Metacognition in Psychosis

Research has shown that metacognition tends to be worse in individuals currently experiencing psychosis, and this is associated with recovery and general functioning. In clinical fields, metacognition tends to refer to ‘insight’ into illness, but can refer more broadly to self-awareness of thoughts and behaviour, and objective appraisal of task performance.

Metacognitive Training

This study will continue to co-develop metacognitive training with individuals with lived experiences of PSD and investigate the impact of the brief, online, training on metacognitive accuracy, and clinically relevant metacognitive judgements. If successful, this would be a low-cost intervention to support recovery and engagement with recovery plans in PSD, alongside medication and Cognitive Behavioural Therapy (CBT).

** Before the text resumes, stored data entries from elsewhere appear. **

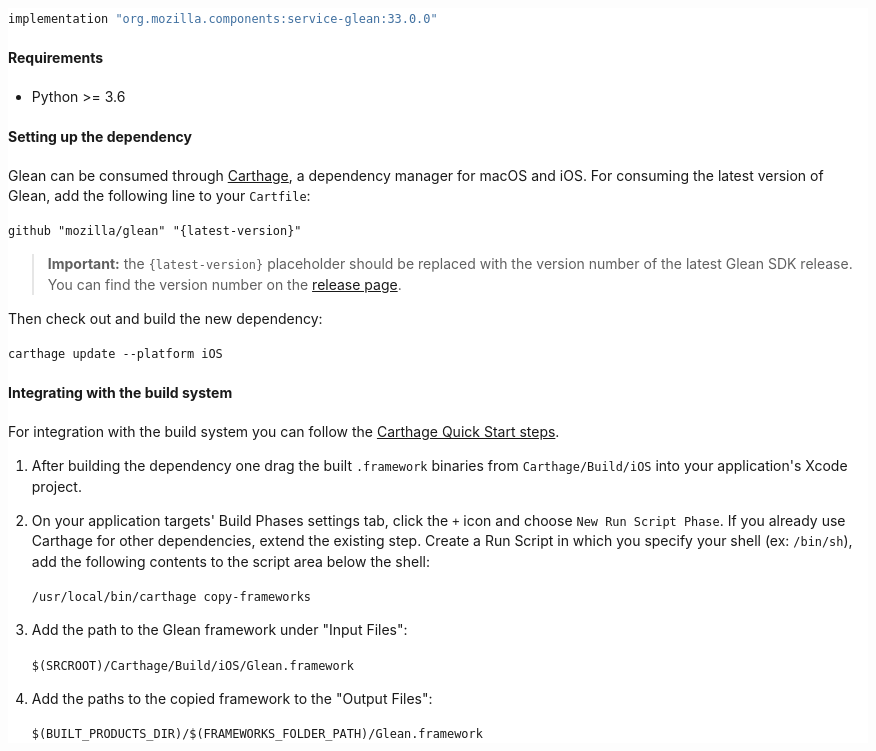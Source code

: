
 ```Groovy
implementation "org.mozilla.components:service-glean:33.0.0"
```


</div>

<div data-lang="Swift" class="tab">

#### Requirements

* Python >= 3.6

#### Setting up the dependency

Glean can be consumed through [Carthage](https://github.com/Carthage/Carthage), a dependency manager for macOS and iOS.
For consuming the latest version of Glean, add the following line to your `Cartfile`:

```
github "mozilla/glean" "{latest-version}"
```

> **Important:** the `{latest-version}` placeholder should be replaced with the version number of the latest Glean SDK release.
> You can find the version number on the [release page](https://github.com/mozilla/glean/releases/latest).

Then check out and build the new dependency:

```
carthage update --platform iOS
```


#### Integrating with the build system

For integration with the build system you can follow the [Carthage Quick Start steps](https://github.com/Carthage/Carthage#quick-start).

1. After building the dependency one drag the built `.framework` binaries from `Carthage/Build/iOS` into your application's Xcode project.
2. On your application targets' Build Phases settings tab, click the `+` icon and choose `New Run Script Phase`.
   If you already use Carthage for other dependencies, extend the existing step.
   Create a Run Script in which you specify your shell (ex: `/bin/sh`), add the following contents to the script area below the shell:

   ```
   /usr/local/bin/carthage copy-frameworks
   ```

3. Add the path to the Glean framework under "Input Files":

   ```
   $(SRCROOT)/Carthage/Build/iOS/Glean.framework
   ```

4. Add the paths to the copied framework to the "Output Files":

   ```
   $(BUILT_PRODUCTS_DIR)/$(FRAMEWORKS_FOLDER_PATH)/Glean.framework
   ```
</div>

Metacognition and non-clinical unusual sensory experiences 

There are a number of people who experience unusual sensory phenomena in the general population. This program of research aims to investigate the metacognitive abilities of these people and investigate how this might differ from clinical groups, with a view to understanding how to make clinical experiences less distressing.

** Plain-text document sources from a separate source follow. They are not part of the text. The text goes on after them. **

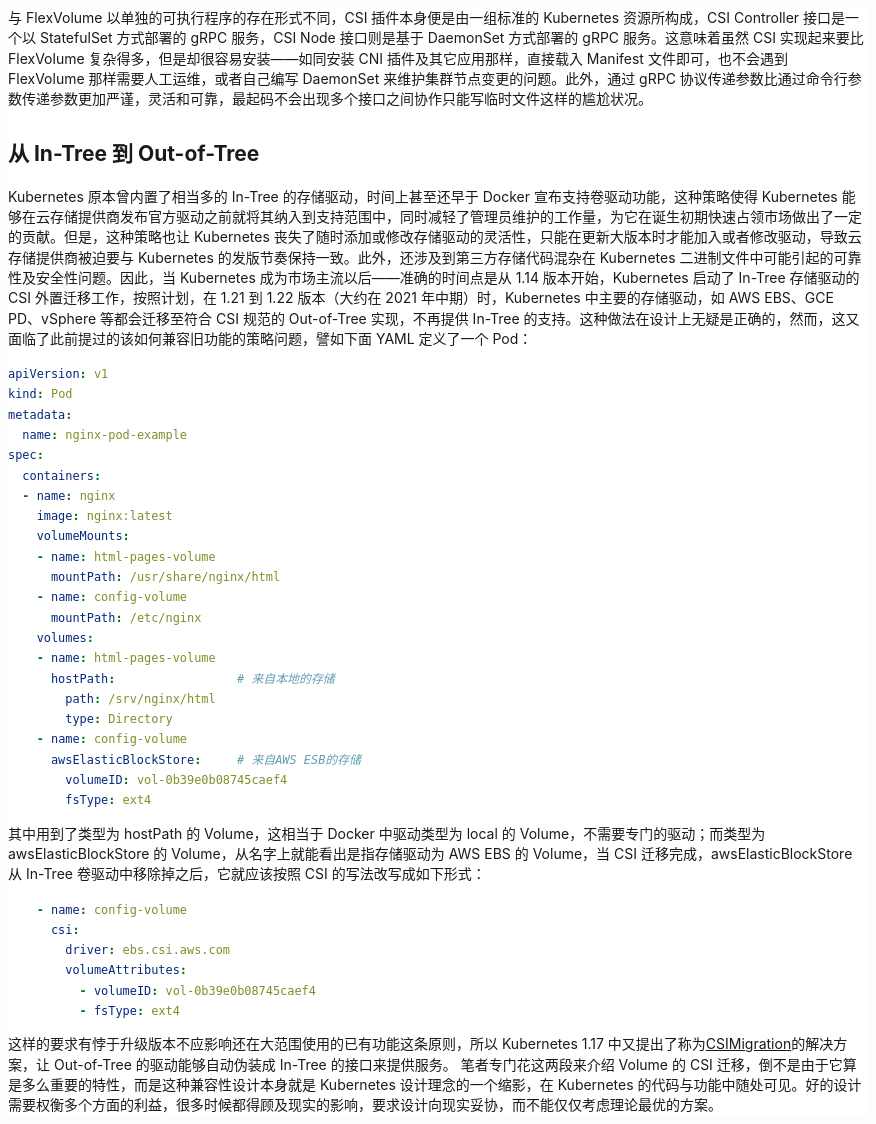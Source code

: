 与 FlexVolume 以单独的可执行程序的存在形式不同，CSI 插件本身便是由一组标准的 Kubernetes 资源所构成，CSI Controller 接口是一个以 StatefulSet 方式部署的 gRPC 服务，CSI Node 接口则是基于 DaemonSet 方式部署的 gRPC 服务。这意味着虽然 CSI 实现起来要比 FlexVolume 复杂得多，但是却很容易安装——如同安装 CNI 插件及其它应用那样，直接载入 Manifest 文件即可，也不会遇到 FlexVolume 那样需要人工运维，或者自己编写 DaemonSet 来维护集群节点变更的问题。此外，通过 gRPC 协议传递参数比通过命令行参数传递参数更加严谨，灵活和可靠，最起码不会出现多个接口之间协作只能写临时文件这样的尴尬状况。

## 从 In-Tree 到 Out-of-Tree

Kubernetes 原本曾内置了相当多的 In-Tree 的存储驱动，时间上甚至还早于 Docker 宣布支持卷驱动功能，这种策略使得 Kubernetes 能够在云存储提供商发布官方驱动之前就将其纳入到支持范围中，同时减轻了管理员维护的工作量，为它在诞生初期快速占领市场做出了一定的贡献。但是，这种策略也让 Kubernetes 丧失了随时添加或修改存储驱动的灵活性，只能在更新大版本时才能加入或者修改驱动，导致云存储提供商被迫要与 Kubernetes 的发版节奏保持一致。此外，还涉及到第三方存储代码混杂在 Kubernetes 二进制文件中可能引起的可靠性及安全性问题。因此，当 Kubernetes 成为市场主流以后——准确的时间点是从 1.14 版本开始，Kubernetes 启动了 In-Tree 存储驱动的 CSI 外置迁移工作，按照计划，在 1.21 到 1.22 版本（大约在 2021 年中期）时，Kubernetes 中主要的存储驱动，如 AWS EBS、GCE PD、vSphere 等都会迁移至符合 CSI 规范的 Out-of-Tree 实现，不再提供 In-Tree 的支持。这种做法在设计上无疑是正确的，然而，这又面临了此前提过的该如何兼容旧功能的策略问题，譬如下面 YAML 定义了一个 Pod：

```yaml
apiVersion: v1
kind: Pod
metadata:
  name: nginx-pod-example
spec:
  containers:
  - name: nginx
    image: nginx:latest
    volumeMounts:
    - name: html-pages-volume
      mountPath: /usr/share/nginx/html
    - name: config-volume
      mountPath: /etc/nginx
    volumes:
    - name: html-pages-volume
      hostPath:                 # 来自本地的存储
        path: /srv/nginx/html
        type: Directory
    - name: config-volume
      awsElasticBlockStore:     # 来自AWS ESB的存储
        volumeID: vol-0b39e0b08745caef4
        fsType: ext4
```

其中用到了类型为 hostPath 的 Volume，这相当于 Docker 中驱动类型为 local 的 Volume，不需要专门的驱动；而类型为 awsElasticBlockStore 的 Volume，从名字上就能看出是指存储驱动为 AWS EBS 的 Volume，当 CSI 迁移完成，awsElasticBlockStore 从 In-Tree 卷驱动中移除掉之后，它就应该按照 CSI 的写法改写成如下形式：

```yaml
    - name: config-volume
      csi:
        driver: ebs.csi.aws.com
        volumeAttributes:
          - volumeID: vol-0b39e0b08745caef4
          - fsType: ext4
```

这样的要求有悖于升级版本不应影响还在大范围使用的已有功能这条原则，所以 Kubernetes 1.17 中又提出了称为[CSIMigration](https://kubernetes.io/blog/2019/12/09/kubernetes-1-17-feature-csi-migration-beta/)的解决方案，让 Out-of-Tree 的驱动能够自动伪装成 In-Tree 的接口来提供服务。
笔者专门花这两段来介绍 Volume 的 CSI 迁移，倒不是由于它算是多么重要的特性，而是这种兼容性设计本身就是 Kubernetes 设计理念的一个缩影，在 Kubernetes 的代码与功能中随处可见。好的设计需要权衡多个方面的利益，很多时候都得顾及现实的影响，要求设计向现实妥协，而不能仅仅考虑理论最优的方案。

Internet- and technology-related delusions of suspicion on engagement with digital systems in psychosis spectrum disorders

This project will build on preliminary work with local patient and public involvement (PPI) partners (Southern Health NHS Trust and Metacognition in Psychosis Panel [MIPP]) to understand engagement, trust and acceptability of digital systems in PSD. This knowledge will support the development of online metacognitive training for PSD.